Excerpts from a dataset
++++++++++

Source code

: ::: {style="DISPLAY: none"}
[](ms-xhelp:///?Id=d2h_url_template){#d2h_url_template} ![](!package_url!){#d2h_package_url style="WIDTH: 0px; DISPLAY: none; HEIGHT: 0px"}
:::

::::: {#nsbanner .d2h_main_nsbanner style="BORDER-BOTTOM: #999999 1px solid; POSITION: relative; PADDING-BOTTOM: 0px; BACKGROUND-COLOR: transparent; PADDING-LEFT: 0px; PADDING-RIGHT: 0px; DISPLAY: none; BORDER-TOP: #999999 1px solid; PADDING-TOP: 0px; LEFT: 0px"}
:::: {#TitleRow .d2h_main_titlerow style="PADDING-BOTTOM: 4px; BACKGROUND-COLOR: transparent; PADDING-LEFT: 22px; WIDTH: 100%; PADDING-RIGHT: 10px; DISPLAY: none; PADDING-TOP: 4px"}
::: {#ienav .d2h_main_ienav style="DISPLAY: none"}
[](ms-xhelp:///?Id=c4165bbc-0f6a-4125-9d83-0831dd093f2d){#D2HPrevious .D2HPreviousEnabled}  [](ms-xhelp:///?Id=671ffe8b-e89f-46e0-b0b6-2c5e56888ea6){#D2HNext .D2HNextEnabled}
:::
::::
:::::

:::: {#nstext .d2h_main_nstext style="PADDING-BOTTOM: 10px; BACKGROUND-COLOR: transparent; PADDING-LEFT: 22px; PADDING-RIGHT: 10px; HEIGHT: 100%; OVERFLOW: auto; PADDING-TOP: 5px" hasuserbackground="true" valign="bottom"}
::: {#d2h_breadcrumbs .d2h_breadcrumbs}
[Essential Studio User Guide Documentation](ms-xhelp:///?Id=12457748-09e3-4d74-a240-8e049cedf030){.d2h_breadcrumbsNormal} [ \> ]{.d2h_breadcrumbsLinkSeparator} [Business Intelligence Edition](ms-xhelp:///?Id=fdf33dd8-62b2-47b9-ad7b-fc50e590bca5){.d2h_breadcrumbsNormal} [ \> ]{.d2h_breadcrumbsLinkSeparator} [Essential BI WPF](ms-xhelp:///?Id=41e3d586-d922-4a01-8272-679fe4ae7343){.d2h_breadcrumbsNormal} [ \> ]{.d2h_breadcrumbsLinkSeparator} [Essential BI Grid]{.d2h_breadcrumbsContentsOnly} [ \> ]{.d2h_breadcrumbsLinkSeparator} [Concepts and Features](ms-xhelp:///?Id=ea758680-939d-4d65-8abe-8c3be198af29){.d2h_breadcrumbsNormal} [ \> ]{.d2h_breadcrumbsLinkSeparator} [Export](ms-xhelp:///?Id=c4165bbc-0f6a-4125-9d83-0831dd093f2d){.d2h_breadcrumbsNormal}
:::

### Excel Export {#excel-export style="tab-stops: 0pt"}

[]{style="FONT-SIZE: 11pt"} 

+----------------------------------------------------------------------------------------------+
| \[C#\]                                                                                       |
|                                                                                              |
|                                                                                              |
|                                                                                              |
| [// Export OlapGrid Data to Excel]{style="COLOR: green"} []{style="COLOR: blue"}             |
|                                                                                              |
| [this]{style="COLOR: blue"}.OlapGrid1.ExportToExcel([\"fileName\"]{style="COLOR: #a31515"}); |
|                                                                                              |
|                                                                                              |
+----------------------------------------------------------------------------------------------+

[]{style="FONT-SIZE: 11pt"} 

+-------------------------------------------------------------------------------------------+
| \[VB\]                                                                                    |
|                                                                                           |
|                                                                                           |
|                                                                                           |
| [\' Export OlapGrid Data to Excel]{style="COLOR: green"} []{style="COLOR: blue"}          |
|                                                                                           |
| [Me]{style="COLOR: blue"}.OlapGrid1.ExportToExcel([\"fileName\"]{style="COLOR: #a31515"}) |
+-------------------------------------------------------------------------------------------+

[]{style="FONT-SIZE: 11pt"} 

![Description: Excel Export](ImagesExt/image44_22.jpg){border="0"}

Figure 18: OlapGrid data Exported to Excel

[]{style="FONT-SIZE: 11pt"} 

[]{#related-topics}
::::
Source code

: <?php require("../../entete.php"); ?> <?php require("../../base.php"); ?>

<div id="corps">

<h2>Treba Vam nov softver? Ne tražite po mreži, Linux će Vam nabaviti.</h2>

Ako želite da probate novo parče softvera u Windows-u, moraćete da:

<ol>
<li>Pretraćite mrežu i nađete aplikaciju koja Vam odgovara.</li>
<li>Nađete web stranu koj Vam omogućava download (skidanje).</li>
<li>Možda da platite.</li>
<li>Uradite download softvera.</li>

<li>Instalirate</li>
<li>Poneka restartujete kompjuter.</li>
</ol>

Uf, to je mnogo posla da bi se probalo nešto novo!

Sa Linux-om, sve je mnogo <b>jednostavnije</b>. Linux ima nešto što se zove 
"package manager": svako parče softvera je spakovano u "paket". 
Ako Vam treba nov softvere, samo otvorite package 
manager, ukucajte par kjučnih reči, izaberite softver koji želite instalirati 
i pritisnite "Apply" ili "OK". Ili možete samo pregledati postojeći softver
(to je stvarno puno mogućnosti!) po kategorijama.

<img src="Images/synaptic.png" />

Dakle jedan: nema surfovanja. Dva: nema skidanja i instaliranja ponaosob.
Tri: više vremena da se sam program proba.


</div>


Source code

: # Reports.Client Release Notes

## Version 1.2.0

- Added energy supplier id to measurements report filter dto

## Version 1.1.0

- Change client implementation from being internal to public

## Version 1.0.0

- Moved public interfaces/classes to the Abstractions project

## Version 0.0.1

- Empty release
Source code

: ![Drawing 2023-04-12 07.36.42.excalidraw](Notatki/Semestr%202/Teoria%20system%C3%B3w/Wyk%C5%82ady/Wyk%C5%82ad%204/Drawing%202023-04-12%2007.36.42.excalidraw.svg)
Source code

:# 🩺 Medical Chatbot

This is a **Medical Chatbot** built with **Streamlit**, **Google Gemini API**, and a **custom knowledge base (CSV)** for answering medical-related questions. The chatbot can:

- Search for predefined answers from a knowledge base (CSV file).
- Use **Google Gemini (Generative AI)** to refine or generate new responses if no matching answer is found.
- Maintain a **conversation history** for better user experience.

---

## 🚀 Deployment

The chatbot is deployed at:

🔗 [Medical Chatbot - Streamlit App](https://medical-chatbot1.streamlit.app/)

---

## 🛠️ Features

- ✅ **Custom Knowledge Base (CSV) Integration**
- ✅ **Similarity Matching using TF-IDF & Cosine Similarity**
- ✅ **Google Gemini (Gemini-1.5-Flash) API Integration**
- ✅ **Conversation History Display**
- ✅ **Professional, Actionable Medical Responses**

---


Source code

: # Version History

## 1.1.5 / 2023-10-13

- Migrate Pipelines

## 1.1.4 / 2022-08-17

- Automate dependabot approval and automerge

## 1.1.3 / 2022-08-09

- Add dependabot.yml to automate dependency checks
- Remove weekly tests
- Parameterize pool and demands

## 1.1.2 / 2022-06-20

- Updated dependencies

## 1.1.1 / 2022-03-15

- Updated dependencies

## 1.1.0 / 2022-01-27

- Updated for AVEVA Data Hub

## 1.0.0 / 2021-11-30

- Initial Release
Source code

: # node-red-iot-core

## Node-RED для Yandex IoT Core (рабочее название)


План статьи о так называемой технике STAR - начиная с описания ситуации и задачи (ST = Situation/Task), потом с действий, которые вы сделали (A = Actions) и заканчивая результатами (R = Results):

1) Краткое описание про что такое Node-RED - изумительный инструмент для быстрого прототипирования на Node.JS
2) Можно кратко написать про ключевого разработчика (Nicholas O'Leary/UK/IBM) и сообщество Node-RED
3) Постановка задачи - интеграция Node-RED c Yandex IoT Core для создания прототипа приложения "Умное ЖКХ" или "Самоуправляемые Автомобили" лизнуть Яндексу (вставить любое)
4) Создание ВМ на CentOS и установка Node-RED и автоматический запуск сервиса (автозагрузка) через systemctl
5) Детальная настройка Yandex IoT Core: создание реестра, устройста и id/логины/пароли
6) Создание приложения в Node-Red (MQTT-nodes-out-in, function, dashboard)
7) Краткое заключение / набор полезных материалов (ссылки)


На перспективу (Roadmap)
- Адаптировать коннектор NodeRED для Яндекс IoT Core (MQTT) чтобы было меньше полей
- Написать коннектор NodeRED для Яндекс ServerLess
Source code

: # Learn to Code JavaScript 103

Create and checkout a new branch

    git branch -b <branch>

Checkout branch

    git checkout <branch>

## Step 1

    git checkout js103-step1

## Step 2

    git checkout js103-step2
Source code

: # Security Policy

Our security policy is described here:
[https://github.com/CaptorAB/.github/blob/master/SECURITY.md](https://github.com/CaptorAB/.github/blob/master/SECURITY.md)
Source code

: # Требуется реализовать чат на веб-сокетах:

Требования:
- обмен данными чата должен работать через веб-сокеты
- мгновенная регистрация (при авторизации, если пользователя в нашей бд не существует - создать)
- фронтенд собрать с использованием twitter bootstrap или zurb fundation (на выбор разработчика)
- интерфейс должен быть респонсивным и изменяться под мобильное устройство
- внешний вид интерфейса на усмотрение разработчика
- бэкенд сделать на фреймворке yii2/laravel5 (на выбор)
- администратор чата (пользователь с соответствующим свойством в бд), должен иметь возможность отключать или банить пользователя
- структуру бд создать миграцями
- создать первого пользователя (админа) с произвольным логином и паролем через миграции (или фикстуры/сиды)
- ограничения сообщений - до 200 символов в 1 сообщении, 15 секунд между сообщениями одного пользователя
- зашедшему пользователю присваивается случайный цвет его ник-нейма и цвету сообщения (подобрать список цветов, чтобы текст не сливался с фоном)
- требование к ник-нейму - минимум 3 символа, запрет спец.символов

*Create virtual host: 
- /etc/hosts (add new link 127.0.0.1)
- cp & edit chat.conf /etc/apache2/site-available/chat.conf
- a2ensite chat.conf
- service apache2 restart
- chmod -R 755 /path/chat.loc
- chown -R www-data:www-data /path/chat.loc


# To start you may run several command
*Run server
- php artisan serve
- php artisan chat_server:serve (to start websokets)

++++++++++

**What the exercise asks**: Your answer should be a single number, namely how many lines of the data above hold "related".

**Task response**: 2